▶ **RECORDS SHOWN**
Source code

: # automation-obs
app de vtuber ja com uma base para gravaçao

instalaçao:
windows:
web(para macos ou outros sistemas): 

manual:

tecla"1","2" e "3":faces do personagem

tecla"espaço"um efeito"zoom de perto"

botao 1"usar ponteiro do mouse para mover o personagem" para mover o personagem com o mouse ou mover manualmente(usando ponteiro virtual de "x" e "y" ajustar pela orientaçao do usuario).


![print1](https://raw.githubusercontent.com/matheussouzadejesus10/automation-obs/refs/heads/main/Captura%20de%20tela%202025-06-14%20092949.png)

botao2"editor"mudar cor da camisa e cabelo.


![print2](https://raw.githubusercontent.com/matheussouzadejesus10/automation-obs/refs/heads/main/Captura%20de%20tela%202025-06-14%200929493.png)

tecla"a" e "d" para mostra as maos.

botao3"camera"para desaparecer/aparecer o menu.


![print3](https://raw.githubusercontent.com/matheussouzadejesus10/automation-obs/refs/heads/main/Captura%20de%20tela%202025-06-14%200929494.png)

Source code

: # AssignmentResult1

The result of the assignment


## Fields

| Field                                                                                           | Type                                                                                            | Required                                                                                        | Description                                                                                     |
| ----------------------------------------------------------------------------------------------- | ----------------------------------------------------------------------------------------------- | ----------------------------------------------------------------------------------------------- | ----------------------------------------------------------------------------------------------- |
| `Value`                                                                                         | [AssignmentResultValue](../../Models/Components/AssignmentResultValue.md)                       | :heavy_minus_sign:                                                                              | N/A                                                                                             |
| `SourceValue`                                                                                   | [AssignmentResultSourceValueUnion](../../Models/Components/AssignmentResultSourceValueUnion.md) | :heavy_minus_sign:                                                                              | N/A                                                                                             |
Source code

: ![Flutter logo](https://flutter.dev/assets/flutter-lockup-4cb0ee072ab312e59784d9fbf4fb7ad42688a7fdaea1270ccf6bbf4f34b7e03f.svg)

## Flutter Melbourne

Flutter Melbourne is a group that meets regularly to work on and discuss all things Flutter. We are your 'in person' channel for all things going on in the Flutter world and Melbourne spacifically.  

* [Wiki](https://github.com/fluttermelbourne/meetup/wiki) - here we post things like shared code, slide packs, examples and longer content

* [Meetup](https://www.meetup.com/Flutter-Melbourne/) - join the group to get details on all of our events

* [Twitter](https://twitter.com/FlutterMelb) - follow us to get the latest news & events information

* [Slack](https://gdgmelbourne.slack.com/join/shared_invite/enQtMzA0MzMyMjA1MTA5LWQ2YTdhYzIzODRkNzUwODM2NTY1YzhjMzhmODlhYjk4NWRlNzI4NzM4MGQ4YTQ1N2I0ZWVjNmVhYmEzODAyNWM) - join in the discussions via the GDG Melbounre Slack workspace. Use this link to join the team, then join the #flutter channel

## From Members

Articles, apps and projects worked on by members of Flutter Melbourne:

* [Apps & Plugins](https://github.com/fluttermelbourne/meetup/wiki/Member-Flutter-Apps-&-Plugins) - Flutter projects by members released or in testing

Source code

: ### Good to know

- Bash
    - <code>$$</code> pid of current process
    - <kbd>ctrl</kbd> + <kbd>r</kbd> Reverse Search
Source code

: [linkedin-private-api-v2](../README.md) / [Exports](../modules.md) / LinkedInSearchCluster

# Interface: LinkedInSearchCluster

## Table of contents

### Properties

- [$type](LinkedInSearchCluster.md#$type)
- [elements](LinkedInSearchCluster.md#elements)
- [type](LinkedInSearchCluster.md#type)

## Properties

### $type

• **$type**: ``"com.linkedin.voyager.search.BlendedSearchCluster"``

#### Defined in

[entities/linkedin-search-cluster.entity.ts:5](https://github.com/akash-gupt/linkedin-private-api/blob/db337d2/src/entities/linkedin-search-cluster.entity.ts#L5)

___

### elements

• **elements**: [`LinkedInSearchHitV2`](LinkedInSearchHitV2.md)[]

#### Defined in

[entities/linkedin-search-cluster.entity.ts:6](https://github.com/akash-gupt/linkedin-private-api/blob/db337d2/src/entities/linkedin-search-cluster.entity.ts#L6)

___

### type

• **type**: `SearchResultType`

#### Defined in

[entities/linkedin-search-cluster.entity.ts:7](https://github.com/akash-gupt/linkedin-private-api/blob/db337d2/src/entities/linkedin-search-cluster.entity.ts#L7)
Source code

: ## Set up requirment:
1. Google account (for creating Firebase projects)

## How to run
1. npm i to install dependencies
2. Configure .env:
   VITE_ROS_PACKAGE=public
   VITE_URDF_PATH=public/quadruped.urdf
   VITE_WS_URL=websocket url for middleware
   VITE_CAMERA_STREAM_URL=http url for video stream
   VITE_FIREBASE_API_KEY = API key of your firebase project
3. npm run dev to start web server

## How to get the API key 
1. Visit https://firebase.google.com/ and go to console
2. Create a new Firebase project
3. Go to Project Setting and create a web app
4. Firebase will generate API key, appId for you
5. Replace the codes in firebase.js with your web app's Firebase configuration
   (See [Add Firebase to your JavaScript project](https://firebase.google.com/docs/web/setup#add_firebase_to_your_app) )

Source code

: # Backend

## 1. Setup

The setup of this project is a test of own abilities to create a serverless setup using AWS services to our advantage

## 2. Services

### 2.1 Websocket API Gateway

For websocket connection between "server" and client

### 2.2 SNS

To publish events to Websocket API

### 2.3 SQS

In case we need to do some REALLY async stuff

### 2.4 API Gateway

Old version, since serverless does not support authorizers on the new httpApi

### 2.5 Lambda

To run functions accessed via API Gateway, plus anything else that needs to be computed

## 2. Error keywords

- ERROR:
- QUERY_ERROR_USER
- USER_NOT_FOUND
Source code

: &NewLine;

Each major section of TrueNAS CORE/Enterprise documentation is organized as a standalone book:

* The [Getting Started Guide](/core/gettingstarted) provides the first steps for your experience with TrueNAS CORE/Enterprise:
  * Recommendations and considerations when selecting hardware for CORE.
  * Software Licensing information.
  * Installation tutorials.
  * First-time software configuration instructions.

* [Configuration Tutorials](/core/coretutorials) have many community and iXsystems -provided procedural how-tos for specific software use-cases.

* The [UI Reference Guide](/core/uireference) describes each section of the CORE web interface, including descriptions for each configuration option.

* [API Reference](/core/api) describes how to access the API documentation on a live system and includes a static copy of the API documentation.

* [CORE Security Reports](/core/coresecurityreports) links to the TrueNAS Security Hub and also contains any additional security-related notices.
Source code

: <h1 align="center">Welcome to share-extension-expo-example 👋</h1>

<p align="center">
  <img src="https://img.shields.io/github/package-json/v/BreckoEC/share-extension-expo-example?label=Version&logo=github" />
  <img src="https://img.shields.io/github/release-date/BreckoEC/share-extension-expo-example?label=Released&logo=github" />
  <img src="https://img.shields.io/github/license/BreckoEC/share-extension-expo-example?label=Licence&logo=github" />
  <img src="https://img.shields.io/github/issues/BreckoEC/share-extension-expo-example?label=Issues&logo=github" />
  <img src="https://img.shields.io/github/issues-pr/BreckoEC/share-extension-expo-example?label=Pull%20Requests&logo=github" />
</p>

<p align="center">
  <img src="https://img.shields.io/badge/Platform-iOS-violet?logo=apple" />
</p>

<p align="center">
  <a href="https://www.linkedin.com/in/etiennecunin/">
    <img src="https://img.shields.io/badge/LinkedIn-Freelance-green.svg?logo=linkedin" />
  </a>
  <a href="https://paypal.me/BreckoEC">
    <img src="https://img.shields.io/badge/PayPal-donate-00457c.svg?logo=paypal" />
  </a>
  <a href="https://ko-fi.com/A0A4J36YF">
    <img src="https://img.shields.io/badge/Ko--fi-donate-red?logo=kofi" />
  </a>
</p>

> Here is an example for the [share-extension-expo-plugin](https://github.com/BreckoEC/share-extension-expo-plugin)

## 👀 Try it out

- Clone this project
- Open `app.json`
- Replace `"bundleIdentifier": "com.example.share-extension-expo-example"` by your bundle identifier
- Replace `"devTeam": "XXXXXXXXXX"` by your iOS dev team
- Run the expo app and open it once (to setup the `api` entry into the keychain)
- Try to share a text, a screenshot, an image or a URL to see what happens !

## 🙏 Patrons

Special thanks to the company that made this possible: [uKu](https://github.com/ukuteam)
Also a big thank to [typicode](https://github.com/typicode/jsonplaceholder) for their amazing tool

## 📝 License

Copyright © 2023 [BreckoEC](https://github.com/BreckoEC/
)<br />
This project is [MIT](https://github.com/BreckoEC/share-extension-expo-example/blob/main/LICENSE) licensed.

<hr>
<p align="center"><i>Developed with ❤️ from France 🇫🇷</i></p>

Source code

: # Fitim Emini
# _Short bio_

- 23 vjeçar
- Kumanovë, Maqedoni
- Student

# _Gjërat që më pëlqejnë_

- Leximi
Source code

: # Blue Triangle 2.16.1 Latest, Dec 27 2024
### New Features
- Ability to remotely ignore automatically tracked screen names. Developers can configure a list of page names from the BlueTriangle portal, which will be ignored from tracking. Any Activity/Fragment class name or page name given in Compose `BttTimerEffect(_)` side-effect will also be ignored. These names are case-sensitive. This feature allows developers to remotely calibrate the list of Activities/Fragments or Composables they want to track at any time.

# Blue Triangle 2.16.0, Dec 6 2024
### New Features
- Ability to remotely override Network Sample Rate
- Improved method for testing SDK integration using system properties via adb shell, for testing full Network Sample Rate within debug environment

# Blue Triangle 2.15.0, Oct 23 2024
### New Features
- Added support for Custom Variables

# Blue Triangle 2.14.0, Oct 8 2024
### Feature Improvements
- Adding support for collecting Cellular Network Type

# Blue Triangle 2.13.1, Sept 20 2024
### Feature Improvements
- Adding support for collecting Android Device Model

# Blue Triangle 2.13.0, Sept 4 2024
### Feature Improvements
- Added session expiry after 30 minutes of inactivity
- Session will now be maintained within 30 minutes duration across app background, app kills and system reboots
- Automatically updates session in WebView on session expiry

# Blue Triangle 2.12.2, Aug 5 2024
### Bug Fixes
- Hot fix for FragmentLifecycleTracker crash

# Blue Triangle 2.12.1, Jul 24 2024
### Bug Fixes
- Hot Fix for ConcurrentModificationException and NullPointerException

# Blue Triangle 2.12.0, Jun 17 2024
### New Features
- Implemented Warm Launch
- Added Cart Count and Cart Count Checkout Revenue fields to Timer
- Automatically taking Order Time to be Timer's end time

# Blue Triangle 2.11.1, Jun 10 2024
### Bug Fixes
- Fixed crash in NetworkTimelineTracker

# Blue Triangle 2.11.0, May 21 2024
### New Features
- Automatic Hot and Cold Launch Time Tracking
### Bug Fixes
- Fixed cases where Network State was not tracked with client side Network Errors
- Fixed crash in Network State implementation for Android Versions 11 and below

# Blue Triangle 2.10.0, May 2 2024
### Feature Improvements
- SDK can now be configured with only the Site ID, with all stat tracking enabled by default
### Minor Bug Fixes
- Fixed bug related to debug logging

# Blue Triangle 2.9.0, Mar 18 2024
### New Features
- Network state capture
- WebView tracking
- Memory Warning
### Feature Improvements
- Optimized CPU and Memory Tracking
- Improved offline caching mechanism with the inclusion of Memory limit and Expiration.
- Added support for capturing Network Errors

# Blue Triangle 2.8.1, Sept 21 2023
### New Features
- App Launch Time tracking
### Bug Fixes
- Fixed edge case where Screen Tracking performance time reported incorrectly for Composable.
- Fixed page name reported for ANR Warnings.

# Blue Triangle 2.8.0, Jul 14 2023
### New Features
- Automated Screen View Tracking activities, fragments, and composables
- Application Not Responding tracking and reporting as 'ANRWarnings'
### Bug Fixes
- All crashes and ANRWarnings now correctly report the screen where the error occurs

▶ **ACTION ITEM**
Only lines that include "Adding" belong in the answer; copy all of them from the listing.

▶ **FINISHED TASK**
- Adding support for collecting Cellular Network Type
- Adding support for collecting Android Device Model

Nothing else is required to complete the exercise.